Hundreds of gulls were on an ice sheet near the boat launch, so we started to scan for Iceland Gulls or maybe something better. That's when lighting struck! While scanning the flock I quickly found a bird that was smaller than the Ring-billed Gulls, with a mostly plain yellow bill, greenish-yellow legs, and a dark eye.
I called over to Frank, "Hey, looks like I've got a Common Gull here." He quickly confirmed the call, and started texting and calling other local birders.
|Mew Gull, Spruce Run Reservoir, NJ photo Rob Fergus|
In trying to explain the significance of this find to my nonbirding friends, I told them it is like the birding equivalent of pitching a no-hitter. Most pitchers never get one. Most of the time we can only dream of finding a new bird for a state or country. It's a real treat to find something new. I told my friends that this just doesn't happen very often.

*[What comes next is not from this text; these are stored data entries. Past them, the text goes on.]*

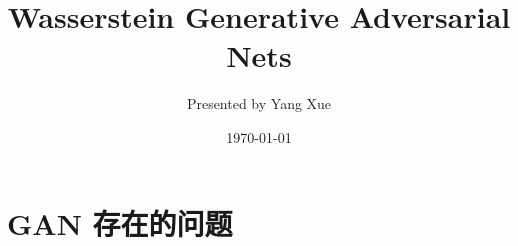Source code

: \documentclass[xelatex]{beamer}
\title[]{Wasserstein Generative Adversarial Nets}
\author{Presented by Yang Xue}
\institute[SCU] 
{
Sichuan University \\ 
\medskip
}
\date{\today}
\begin{document}
\begin{frame}
\titlepage 
\end{frame}



\section{GAN 存在的问题}
\end{document}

And then it happened again. Less than a week later!
My buddy Michael Rehman texted that he had a Barnacle Goose out at the same reservoir on January 16. This was a bird I had been looking for all winter, and was on the top of my wish list for the county. I was on my way to a funeral, so didn't have time to look very long that morning. On my way home from the funeral, I stopped by the reservoir again. No goose. Driving out of the park, I saw a flock of juncos fly up off the shoulder of the road, so I pulled over to check them out. As I watched the sparrows and juncos, a small bright brownish bird flew in to join them. The bird was very bright, almost cinnamon colored. In my binoculars I couldn't quite make out what it was. I got out my scope and was able to see it for just a couple seconds in the scope before a car came by and the bird flushed--not to reappear.
With my scope, I could see that it was a bunting. I checked the wingbars, which seemed brownish, and due to the short view, I thought it was probably an Indigo Bunting. This would be a very good local winter record, so I told other birders about it. I looked for it a few times over the next week, but couldn't find it.
Then Frank Sencher Jr. finally relocated it and photographed it a week later. The photos showed the bird better than I had seen it, and seemed to show that it wasn't an Indigo Bunting, but a young Lazuli Bunting--another bird never confirmed from New Jersey! The next morning even better photos were obtained by others, then the bird spent the rest of the week hiding from eager birders.